I'm not impressed by the equivalency arguments. I think it is a false equivalence between things that cause human suffering for which no or only deeply inadequate solutions exist and with fusion to do what a range of technologies already do successfully, just to do it better, maybe, in a future far beyond the time frames we have for doing low emissions energy better. Medical science is not concentrated into a few programs and a few approaches; the advances come from wide ranging research, from fundamental science outwards, lots of which does get abandoned for not panning out within a timeframe and budget.

Technological progress has not been greatly diminished - or diminished at all - by the US not extending the Apollo space program.

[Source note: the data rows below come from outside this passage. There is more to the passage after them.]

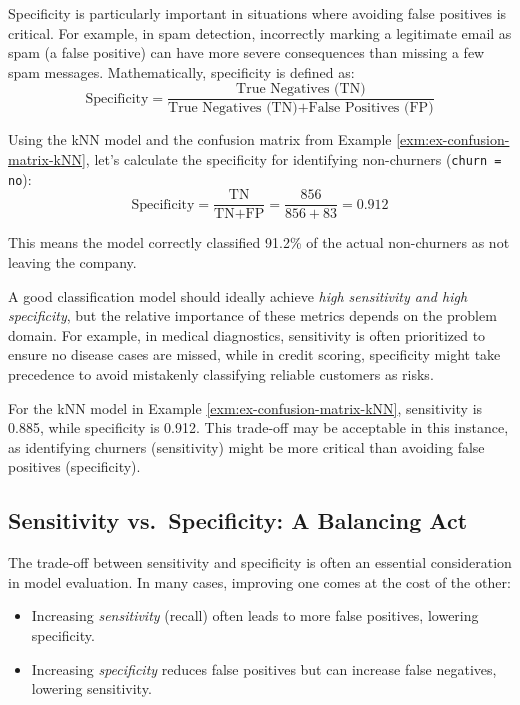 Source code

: \documentclass[
  11pt,
]{book}
\newcommand{\passthrough}[1]{#1}
\providecommand{\tightlist}{%
  \setlength{\itemsep}{0pt}\setlength{\parskip}{0pt}}
\theoremstyle{definition}
\theoremstyle{definition}
\theoremstyle{definition}
\theoremstyle{definition}
\theoremstyle{remark}
\begin{document}
Specificity is particularly important in situations where avoiding false positives is critical. For example, in spam detection, incorrectly marking a legitimate email as spam (a false positive) can have more severe consequences than missing a few spam messages. Mathematically, specificity is defined as:\\
\[
\text{Specificity} = \frac{\text{True Negatives (TN)}}{\text{True Negatives (TN)} + \text{False Positives (FP)}}
\]

Using the kNN model and the confusion matrix from Example \ref{exm:ex-confusion-matrix-kNN}, let's calculate the specificity for identifying non-churners (\passthrough{\lstinline!churn = no!}):\\
\[
\text{Specificity} = \frac{\text{TN}}{\text{TN} + \text{FP}} = \frac{856}{856 + 83} = 0.912
\]

This means the model correctly classified 91.2\% of the actual non-churners as not leaving the company.

A good classification model should ideally achieve \emph{high sensitivity and high specificity}, but the relative importance of these metrics depends on the problem domain. For example, in medical diagnostics, sensitivity is often prioritized to ensure no disease cases are missed, while in credit scoring, specificity might take precedence to avoid mistakenly classifying reliable customers as risks.

For the kNN model in Example \ref{exm:ex-confusion-matrix-kNN}, sensitivity is 0.885, while specificity is 0.912. This trade-off may be acceptable in this instance, as identifying churners (sensitivity) might be more critical than avoiding false positives (specificity).

\subsection*{Sensitivity vs.~Specificity: A Balancing Act}\label{sensitivity-vs.-specificity-a-balancing-act}


The trade-off between sensitivity and specificity is often an essential consideration in model evaluation. In many cases, improving one comes at the cost of the other:

\begin{itemize}
\tightlist
\item
  Increasing \emph{sensitivity} (recall) often leads to more false positives, lowering specificity.
\item
  Increasing \emph{specificity} reduces false positives but can increase false negatives, lowering sensitivity.
\end{itemize}
\end{document}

Believing all will be lost if fusion programs get defunded sounds like spirited defense of the sunk cost fallacy. More than 70 years so far and still not even close. If any program were closing in on a working reactor then yes, breaking it up will put the overall goal behind, but that is not the case. And I do think fusion can be revisited, that other high energy particle physics and other research programs are closely enough related that developments can be, will be, relevant to prospects of future fusion. A decade retooling for a renewed program based on actual prospects of success - which may very well require a markedly different approach, which might be held back by reluctance to let go of what isn't working - isn't that unreasonable. And I suspect ever more such R&D will be virtual, computer modeled and AI assisted.

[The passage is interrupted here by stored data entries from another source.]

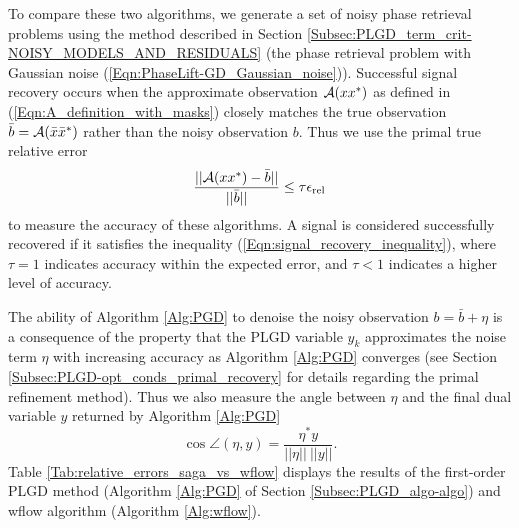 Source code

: To compare these two algorithms, we generate a set of noisy phase retrieval problems using the method described in Section \ref{Subsec:PLGD_term_crit-NOISY_MODELS_AND_RESIDUALS} (the phase retrieval problem with Gaussian noise (\ref{Eqn:PhaseLift-GD_Gaussian_noise})).
Successful signal recovery occurs when the approximate observation ${\mathcal A}(xx^*)$ as defined in (\ref{Eqn:A_definition_with_masks}) closely matches the true observation $\bar{b} = {\mathcal A}(\bar{x}\bar{x}^*)$ rather than the noisy observation $b$.  
Thus we use the primal true relative error 
\begin{equation} 	\label{Eqn:signal_recovery_inequality}
\frac{||{\mathcal A}(xx^*)-\bar{b}||}{ ||\bar{b}|| } \leq \tau \epsilon_{\textnormal{rel}}
\end{equation}
to measure the accuracy of these algorithms.  
A signal is considered successfully recovered if it satisfies the inequality (\ref{Eqn:signal_recovery_inequality}), where $\tau = 1$ indicates accuracy within the expected error, and $\tau < 1$ indicates a higher level of accuracy.  



The ability of Algorithm \ref{Alg:PGD} to denoise the noisy observation $b = \bar{b} + \eta$ is a consequence of the property that the PLGD variable $y_k$ approximates the noise term $\eta$ with increasing accuracy as Algorithm \ref{Alg:PGD} converges (see Section \ref{Subsec:PLGD-opt_conds_primal_recovery} for details regarding the primal refinement method).
Thus we also measure the angle between $\eta$ and the final dual variable $y$ returned by Algorithm \ref{Alg:PGD}
\begin{equation} 			\label{Eqn:angle_eta_y}
	\cos \angle (\eta, y)	=	\frac{\eta^*y}{||\eta|| \ ||y||}.
\end{equation}
Table \ref{Tab:relative_errors_saga_vs_wflow} displays the results of the first-order PLGD method (Algorithm \ref{Alg:PGD} of Section \ref{Subsec:PLGD_algo-algo}) and wflow algorithm (Algorithm \ref{Alg:wflow}).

Yet the majority of new electricity generation being added globally is now RE by a very large margin. If you want the impression nothing much has changed look to existing generation stocks - and dismiss 29% as a small amount. But for projecting forward look at the relative rates of growth. It isn't primarily driven by climate concerns, though those are there, so much as driven by demand for electricity generation at least cost - a profound underlying change, a tipping point crossed where nothing is the same after. Not that long since almost no-one would've believed that was possible - with a lot of people who still don't, let alone get a sense of the significance of that. EU is above 40% RE electricity (44% last year). Here in Australia, around 35% - where almost nothing apart from RE is being added. And adding more has never been cheaper. Global solar cell production looks set to reach 1TW a year within the next two years - at 20% capacity factor (GWh terms) that much solar is like adding 200 1GW nuclear stations a year. And now there are growing fears Chinese makers are tooling up to flood the world with cheap EV's as well as cheap solar panels.

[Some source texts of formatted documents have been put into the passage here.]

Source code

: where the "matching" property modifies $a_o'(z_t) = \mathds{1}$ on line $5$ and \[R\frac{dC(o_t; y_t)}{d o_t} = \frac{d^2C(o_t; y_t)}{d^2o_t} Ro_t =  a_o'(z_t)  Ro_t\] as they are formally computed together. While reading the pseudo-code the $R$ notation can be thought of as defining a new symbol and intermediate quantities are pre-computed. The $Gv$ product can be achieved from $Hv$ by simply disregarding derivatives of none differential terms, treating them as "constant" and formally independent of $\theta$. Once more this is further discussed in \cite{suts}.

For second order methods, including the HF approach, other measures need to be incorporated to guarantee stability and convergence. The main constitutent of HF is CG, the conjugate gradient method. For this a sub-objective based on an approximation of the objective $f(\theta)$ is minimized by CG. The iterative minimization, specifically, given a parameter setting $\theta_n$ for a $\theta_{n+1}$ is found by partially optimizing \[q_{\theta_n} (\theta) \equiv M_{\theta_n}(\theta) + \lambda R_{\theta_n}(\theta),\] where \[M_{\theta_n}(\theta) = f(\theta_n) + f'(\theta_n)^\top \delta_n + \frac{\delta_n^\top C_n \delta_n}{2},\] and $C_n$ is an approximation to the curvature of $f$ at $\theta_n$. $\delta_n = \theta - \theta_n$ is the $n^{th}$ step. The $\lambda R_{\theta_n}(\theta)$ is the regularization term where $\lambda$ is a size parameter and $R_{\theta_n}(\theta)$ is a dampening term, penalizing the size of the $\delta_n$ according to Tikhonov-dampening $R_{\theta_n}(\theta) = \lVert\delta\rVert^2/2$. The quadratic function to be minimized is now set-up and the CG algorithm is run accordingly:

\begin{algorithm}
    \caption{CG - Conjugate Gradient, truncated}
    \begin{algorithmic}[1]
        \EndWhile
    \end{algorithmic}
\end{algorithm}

More than 70 years so far without success and still no emerging pathway to anything expected to work - a very different case to chasing better light bulbs from a starting point of light bulbs that already work but don't last long and trying various alternative materials. Without taxpayer funding. I think if it is so extremely difficult to do at all that doesn't auger well for doing it reliably at low cost; even if it can be made to work it may not be commercially viable. I don't agree that fusion research should be abandoned but I can understand how people could hold the view that it should and I admit to some ambivalence, given the high costs and ongoing lack of success. I wouldn't count as indicative of a general lack of support for science and R&D to suggest it may be better to divert that funding and support to improving fission is a reasonable position to take - modular reactors (a technology that has been demonstrated to work) that can take advantage of economies of scale through mass manufacture are decades overdue. Other high energy research would continue to have direct and indirect relevance - and deliver spin offs. And where those developments really can be turned to making fusion work it can be revisited with improved knowledge.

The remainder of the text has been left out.